For structural bonding applications, especially in aerospace, silicone-free peel plies are strongly preferred. Even tiny amounts of silicone residue can dramatically reduce adhesion.
Removing Peel Ply Correctly
Removal sounds straightforward, but technique matters. Pulling at the wrong angle or using an incompatible peel ply can damage the laminate surface underneath. The main risks are tearing reinforcing fibers out of the laminate or leaving peel ply fiber fragments embedded in the resin. Exposed reinforcing fibers are particularly problematic because adhesive bonds poorly to bare fiber surfaces.
Research on peel removal mechanics has found that a peel angle between 120° and 150° requires the lowest peel force. Most people intuitively pull at an angle greater than 90°, which is the right instinct. A sharp, consistent peeling angle and steady pulling speed help reduce defects. If the peel ply is poorly matched to the resin system, fragments are more likely to stick to the surface or pull fibers from the laminate.
Some peel plies include colored tracer yarns, typically black stripes woven into the fabric, to make the material highly visible against the cured laminate. These tracers reduce the risk of accidentally leaving peel ply on a finished part, which could compromise structural integrity if the part goes into service with the peel ply still attached.
Why Not Just Sand the Surface?
The traditional alternative to peel ply is sanding or abrasion, which also creates surface roughness for bonding. But sanding introduces several problems: it generates dust that must be thoroughly cleaned, it risks damaging the reinforcing fibers beneath the resin surface, and the results depend heavily on the operator’s technique. Two people sanding the same part will produce different surface profiles.
Peel ply produces a reproducible surface without additional steps, dust, or operator variability. Every time you peel it off, you get a consistent texture determined by the fabric’s weave pattern. For high-volume manufacturing or safety-critical applications, that consistency is a major advantage. Plasma treatment is another surface preparation method used in advanced manufacturing, but peel ply remains the most practical option for most shops.
Common Applications
Peel ply is used across any industry that works with fiber-reinforced composites. In aerospace, it protects bonding surfaces on carbon fiber structural panels that may be manufactured months before final assembly.
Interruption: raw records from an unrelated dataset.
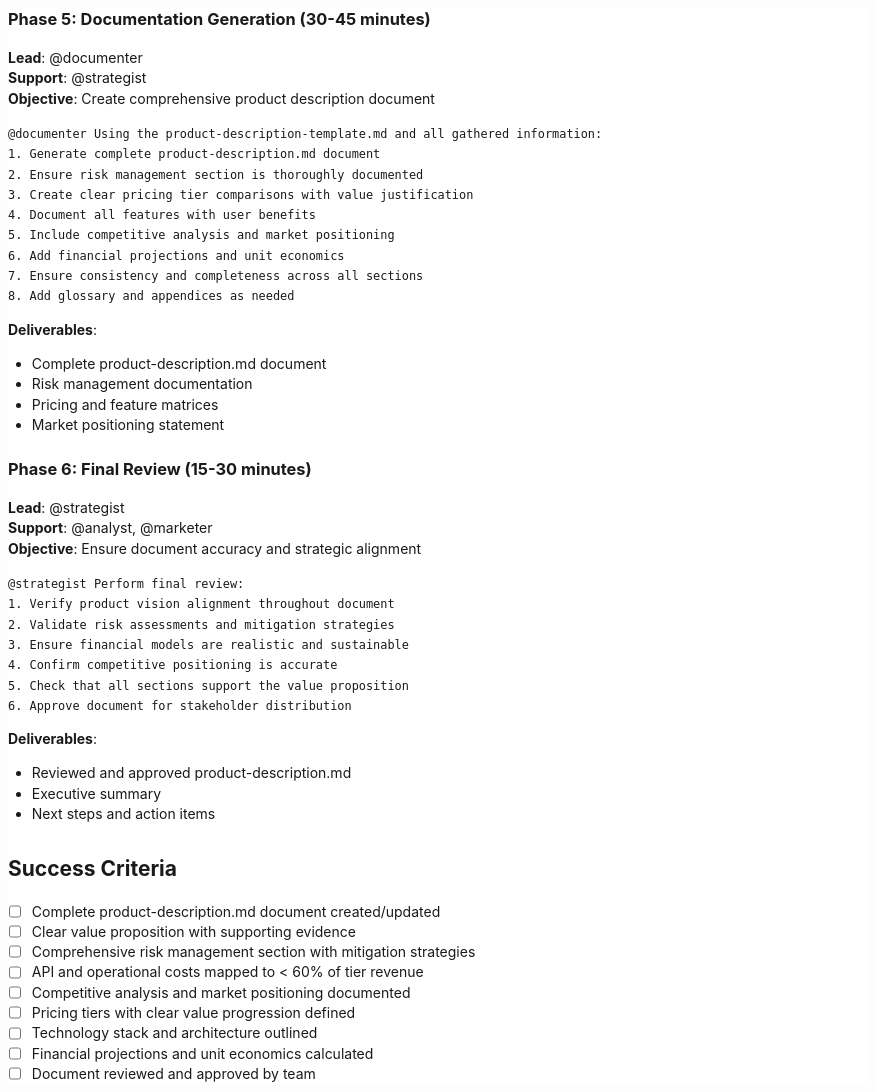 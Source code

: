 ### Phase 5: Documentation Generation (30-45 minutes)

**Lead**: @documenter  
**Support**: @strategist  
**Objective**: Create comprehensive product description document

```bash
@documenter Using the product-description-template.md and all gathered information:
1. Generate complete product-description.md document
2. Ensure risk management section is thoroughly documented
3. Create clear pricing tier comparisons with value justification
4. Document all features with user benefits
5. Include competitive analysis and market positioning
6. Add financial projections and unit economics
7. Ensure consistency and completeness across all sections
8. Add glossary and appendices as needed
```

**Deliverables**:
- Complete product-description.md document
- Risk management documentation
- Pricing and feature matrices
- Market positioning statement

### Phase 6: Final Review (15-30 minutes)

**Lead**: @strategist  
**Support**: @analyst, @marketer  
**Objective**: Ensure document accuracy and strategic alignment

```bash
@strategist Perform final review:
1. Verify product vision alignment throughout document
2. Validate risk assessments and mitigation strategies
3. Ensure financial models are realistic and sustainable
4. Confirm competitive positioning is accurate
5. Check that all sections support the value proposition
6. Approve document for stakeholder distribution
```

**Deliverables**:
- Reviewed and approved product-description.md
- Executive summary
- Next steps and action items

## Success Criteria

- [ ] Complete product-description.md document created/updated
- [ ] Clear value proposition with supporting evidence
- [ ] Comprehensive risk management section with mitigation strategies
- [ ] API and operational costs mapped to < 60% of tier revenue
- [ ] Competitive analysis and market positioning documented
- [ ] Pricing tiers with clear value progression defined
- [ ] Technology stack and architecture outlined
- [ ] Financial projections and unit economics calculated
- [ ] Document reviewed and approved by team
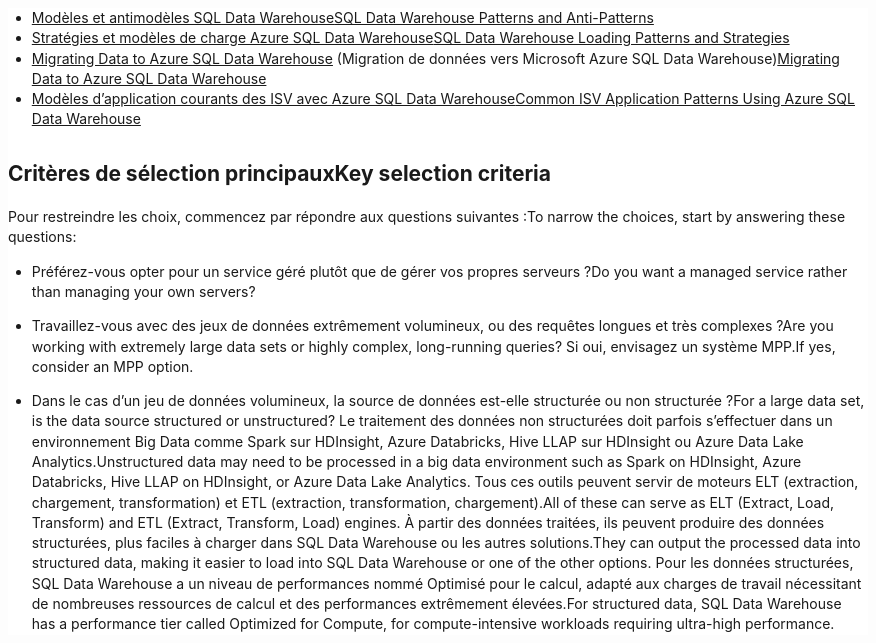 - [<span data-ttu-id="13fcb-136">Modèles et antimodèles SQL Data Warehouse</span><span class="sxs-lookup"><span data-stu-id="13fcb-136">SQL Data Warehouse Patterns and Anti-Patterns</span></span>](https://blogs.msdn.microsoft.com/sqlcat/2017/09/05/azure-sql-data-warehouse-workload-patterns-and-anti-patterns/)
- [<span data-ttu-id="13fcb-137">Stratégies et modèles de charge Azure SQL Data Warehouse</span><span class="sxs-lookup"><span data-stu-id="13fcb-137">SQL Data Warehouse Loading Patterns and Strategies</span></span>](https://blogs.msdn.microsoft.com/sqlcat/2017/05/17/azure-sql-data-warehouse-loading-patterns-and-strategies/)
- <span data-ttu-id="13fcb-138">[Migrating Data to Azure SQL Data Warehouse](https://blogs.msdn.microsoft.com/sqlcat/2016/08/18/migrating-data-to-azure-sql-data-warehouse-in-practice/) (Migration de données vers Microsoft Azure SQL Data Warehouse)</span><span class="sxs-lookup"><span data-stu-id="13fcb-138">[Migrating Data to Azure SQL Data Warehouse](https://blogs.msdn.microsoft.com/sqlcat/2016/08/18/migrating-data-to-azure-sql-data-warehouse-in-practice/)</span></span>
- [<span data-ttu-id="13fcb-139">Modèles d’application courants des ISV avec Azure SQL Data Warehouse</span><span class="sxs-lookup"><span data-stu-id="13fcb-139">Common ISV Application Patterns Using Azure SQL Data Warehouse</span></span>](https://blogs.msdn.microsoft.com/sqlcat/2017/09/05/common-isv-application-patterns-using-azure-sql-data-warehouse/)

## <a name="key-selection-criteria"></a><span data-ttu-id="13fcb-140">Critères de sélection principaux</span><span class="sxs-lookup"><span data-stu-id="13fcb-140">Key selection criteria</span></span>

<span data-ttu-id="13fcb-141">Pour restreindre les choix, commencez par répondre aux questions suivantes :</span><span class="sxs-lookup"><span data-stu-id="13fcb-141">To narrow the choices, start by answering these questions:</span></span>

- <span data-ttu-id="13fcb-142">Préférez-vous opter pour un service géré plutôt que de gérer vos propres serveurs ?</span><span class="sxs-lookup"><span data-stu-id="13fcb-142">Do you want a managed service rather than managing your own servers?</span></span>

- <span data-ttu-id="13fcb-143">Travaillez-vous avec des jeux de données extrêmement volumineux, ou des requêtes longues et très complexes ?</span><span class="sxs-lookup"><span data-stu-id="13fcb-143">Are you working with extremely large data sets or highly complex, long-running queries?</span></span> <span data-ttu-id="13fcb-144">Si oui, envisagez un système MPP.</span><span class="sxs-lookup"><span data-stu-id="13fcb-144">If yes, consider an MPP option.</span></span> 

- <span data-ttu-id="13fcb-145">Dans le cas d’un jeu de données volumineux, la source de données est-elle structurée ou non structurée ?</span><span class="sxs-lookup"><span data-stu-id="13fcb-145">For a large data set, is the data source structured or unstructured?</span></span> <span data-ttu-id="13fcb-146">Le traitement des données non structurées doit parfois s’effectuer dans un environnement Big Data comme Spark sur HDInsight, Azure Databricks, Hive LLAP sur HDInsight ou Azure Data Lake Analytics.</span><span class="sxs-lookup"><span data-stu-id="13fcb-146">Unstructured data may need to be processed in a big data environment such as Spark on HDInsight, Azure Databricks, Hive LLAP on HDInsight, or Azure Data Lake Analytics.</span></span> <span data-ttu-id="13fcb-147">Tous ces outils peuvent servir de moteurs ELT (extraction, chargement, transformation) et ETL (extraction, transformation, chargement).</span><span class="sxs-lookup"><span data-stu-id="13fcb-147">All of these can serve as ELT (Extract, Load, Transform) and ETL (Extract, Transform, Load) engines.</span></span> <span data-ttu-id="13fcb-148">À partir des données traitées, ils peuvent produire des données structurées, plus faciles à charger dans SQL Data Warehouse ou les autres solutions.</span><span class="sxs-lookup"><span data-stu-id="13fcb-148">They can output the processed data into structured data, making it easier to load into SQL Data Warehouse or one of the other options.</span></span> <span data-ttu-id="13fcb-149">Pour les données structurées, SQL Data Warehouse a un niveau de performances nommé Optimisé pour le calcul, adapté aux charges de travail nécessitant de nombreuses ressources de calcul et des performances extrêmement élevées.</span><span class="sxs-lookup"><span data-stu-id="13fcb-149">For structured data, SQL Data Warehouse has a performance tier called Optimized for Compute, for compute-intensive workloads requiring ultra-high performance.</span></span>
The ability to store parts with peel ply in place and peel it off just before bonding is essential for managing production timelines.
In marine construction, peel ply is standard practice on fiberglass boat hulls and decks wherever secondary bonds are needed, such as joining hull sections, bonding stringers, or attaching hardware backing plates. Wind turbine blade manufacturing relies on peel ply for the same reasons: large composite structures that are bonded in stages need reliable surface preparation at each joint.
Even small-scale builders working on surfboards, automotive body panels, or DIY carbon fiber projects use peel ply. Beyond bonding prep, it gives cured parts a uniform matte texture that’s easier to paint than a glossy, resin-rich surface straight from the mold. For cosmetic applications where no secondary bond is needed, peel ply simply provides a cleaner finish with less post-processing.